私自身、ここ数年靴底わずか1、2㎝程の厚みの柔らかく、クッション性が加られていない靴ばかりを履くことを実践しています。地面の起伏を感じ、足から伝達される衝撃を噛みしめるように歩いています。今ではクッションが効いて、踵の高い靴をたまに履くと調子が悪くなります。

<だから僕が勝手にしていること>



こちらはある日の我が家の玄関に並んだ靴です。

小学生の我が子も地下足袋で通学しています。靴底にかっこいいスパイクがついたり、横から見ると踵に空気の入った小窓が見えたりするのが子供としては嬉しいのだろうけど。。。今では足袋しか履いていません。

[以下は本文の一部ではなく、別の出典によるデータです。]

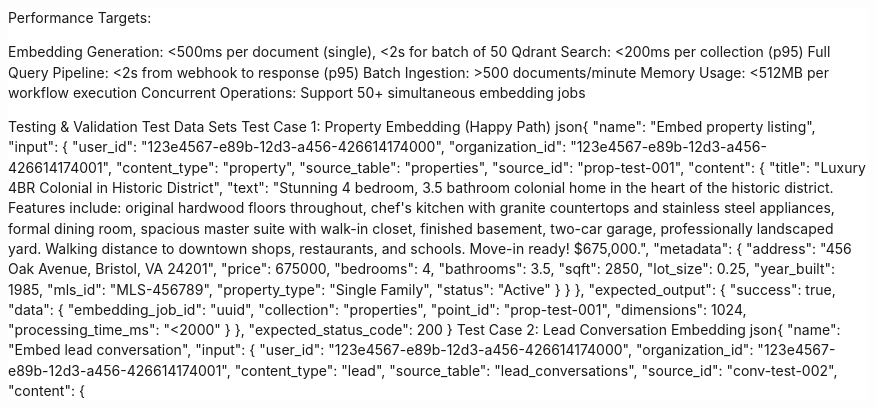 
Performance Targets:

Embedding Generation: <500ms per document (single), <2s for batch of 50
Qdrant Search: <200ms per collection (p95)
Full Query Pipeline: <2s from webhook to response (p95)
Batch Ingestion: >500 documents/minute
Memory Usage: <512MB per workflow execution
Concurrent Operations: Support 50+ simultaneous embedding jobs


Testing & Validation
Test Data Sets
Test Case 1: Property Embedding (Happy Path)
json{
  "name": "Embed property listing",
  "input": {
    "user_id": "123e4567-e89b-12d3-a456-426614174000",
    "organization_id": "123e4567-e89b-12d3-a456-426614174001",
    "content_type": "property",
    "source_table": "properties",
    "source_id": "prop-test-001",
    "content": {
      "title": "Luxury 4BR Colonial in Historic District",
      "text": "Stunning 4 bedroom, 3.5 bathroom colonial home in the heart of the historic district. Features include: original hardwood floors throughout, chef's kitchen with granite countertops and stainless steel appliances, formal dining room, spacious master suite with walk-in closet, finished basement, two-car garage, professionally landscaped yard. Walking distance to downtown shops, restaurants, and schools. Move-in ready! $675,000.",
      "metadata": {
        "address": "456 Oak Avenue, Bristol, VA 24201",
        "price": 675000,
        "bedrooms": 4,
        "bathrooms": 3.5,
        "sqft": 2850,
        "lot_size": 0.25,
        "year_built": 1985,
        "mls_id": "MLS-456789",
        "property_type": "Single Family",
        "status": "Active"
      }
    }
  },
  "expected_output": {
    "success": true,
    "data": {
      "embedding_job_id": "uuid",
      "collection": "properties",
      "point_id": "prop-test-001",
      "dimensions": 1024,
      "processing_time_ms": "<2000"
    }
  },
  "expected_status_code": 200
}
Test Case 2: Lead Conversation Embedding
json{
  "name": "Embed lead conversation",
  "input": {
    "user_id": "123e4567-e89b-12d3-a456-426614174000",
    "organization_id": "123e4567-e89b-12d3-a456-426614174001",
    "content_type": "lead",
    "source_table": "lead_conversations",
    "source_id": "conv-test-002",
    "content": {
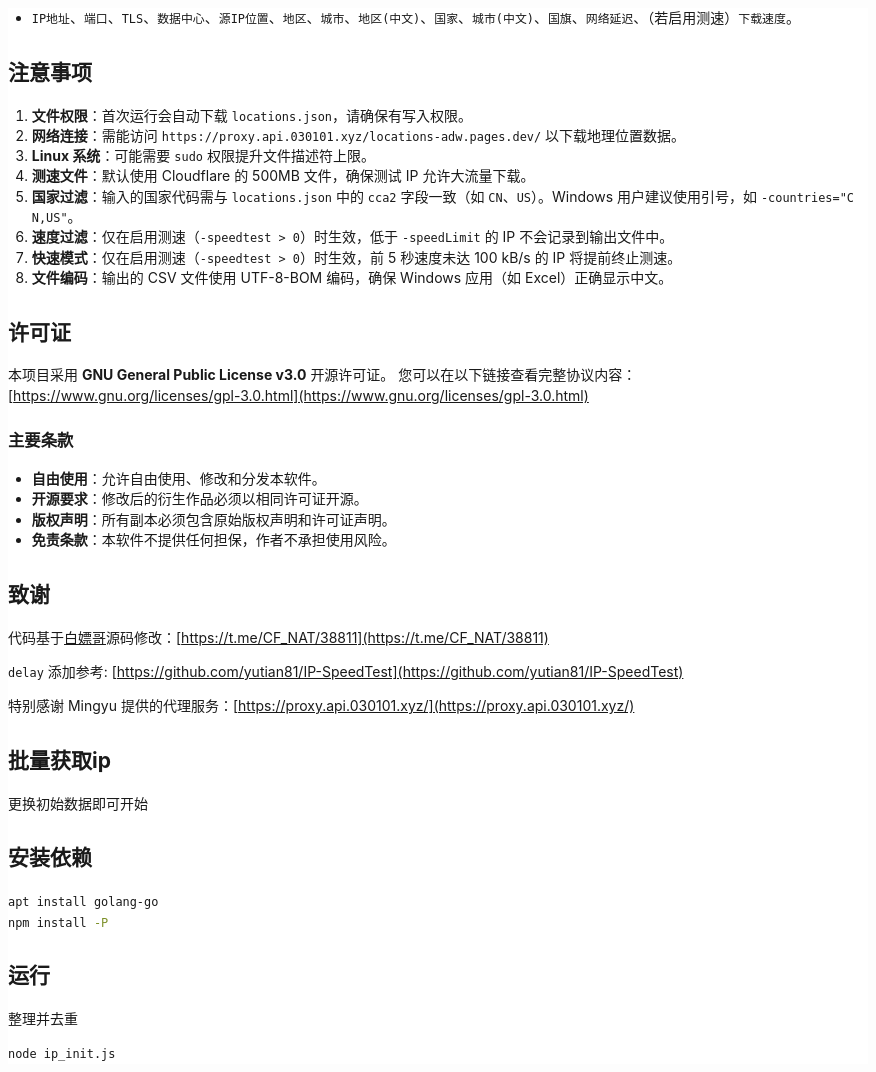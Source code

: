 - `IP地址`、`端口`、`TLS`、`数据中心`、`源IP位置`、`地区`、`城市`、`地区(中文)`、`国家`、`城市(中文)`、`国旗`、`网络延迟`、（若启用测速）`下载速度`。

## 注意事项

1. **文件权限**：首次运行会自动下载 `locations.json`，请确保有写入权限。
2. **网络连接**：需能访问 `https://proxy.api.030101.xyz/locations-adw.pages.dev/` 以下载地理位置数据。
3. **Linux 系统**：可能需要 `sudo` 权限提升文件描述符上限。
4. **测速文件**：默认使用 Cloudflare 的 500MB 文件，确保测试 IP 允许大流量下载。
5. **国家过滤**：输入的国家代码需与 `locations.json` 中的 `cca2` 字段一致（如 `CN`、`US`）。Windows 用户建议使用引号，如 `-countries="CN,US"`。
6. **速度过滤**：仅在启用测速（`-speedtest > 0`）时生效，低于 `-speedLimit` 的 IP 不会记录到输出文件中。
7. **快速模式**：仅在启用测速（`-speedtest > 0`）时生效，前 5 秒速度未达 100 kB/s 的 IP 将提前终止测速。
8. **文件编码**：输出的 CSV 文件使用 UTF-8-BOM 编码，确保 Windows 应用（如 Excel）正确显示中文。

## 许可证

本项目采用 **GNU General Public License v3.0** 开源许可证。
您可以在以下链接查看完整协议内容：
[https://www.gnu.org/licenses/gpl-3.0.html](https://www.gnu.org/licenses/gpl-3.0.html)

### 主要条款

- **自由使用**：允许自由使用、修改和分发本软件。
- **开源要求**：修改后的衍生作品必须以相同许可证开源。
- **版权声明**：所有副本必须包含原始版权声明和许可证声明。
- **免责条款**：本软件不提供任何担保，作者不承担使用风险。

## 致谢

代码基于[白嫖哥](https://github.com/XIU2)源码修改：[https://t.me/CF_NAT/38811](https://t.me/CF_NAT/38811)

`delay` 添加参考: [https://github.com/yutian81/IP-SpeedTest](https://github.com/yutian81/IP-SpeedTest)

特别感谢 Mingyu 提供的代理服务：[https://proxy.api.030101.xyz/](https://proxy.api.030101.xyz/)

## 批量获取ip

更换初始数据即可开始

## 安装依赖

```bash
apt install golang-go
npm install -P
```

## 运行

整理并去重

```bash
node ip_init.js
```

「早く走れる」「バランスがとれる」といって最近は木登りしています。

この時代にあっても高所の限られた足場で作業なさる鳶職の方々が今だに

足袋を好んで履かれるのもうなずけます。

あくまでも個人の感想と見解ですので誰しもにお勧めしたいという話では決してありありません。


構造の特性を理解しながら、適切な環境を選択することが機能的な動きを引き出すだろうということ。

そして、足に関してはときには適切に刺激をしてあげることが本当にいたわり、ケアしているという事になるのではと考えています。

本当の優しさは本来の姿でのびのびと動かすことなのかもしれません。

最後までお付き合いいただきありがとうございます。


でも地下足袋はちょっとなぁ。ファッションと健康の両立も大事だ!っというあなたへはこんなサイトもあります。

(これらサイトとは私は全く関係がありません。お買い物の際は自己責任でお願いします。)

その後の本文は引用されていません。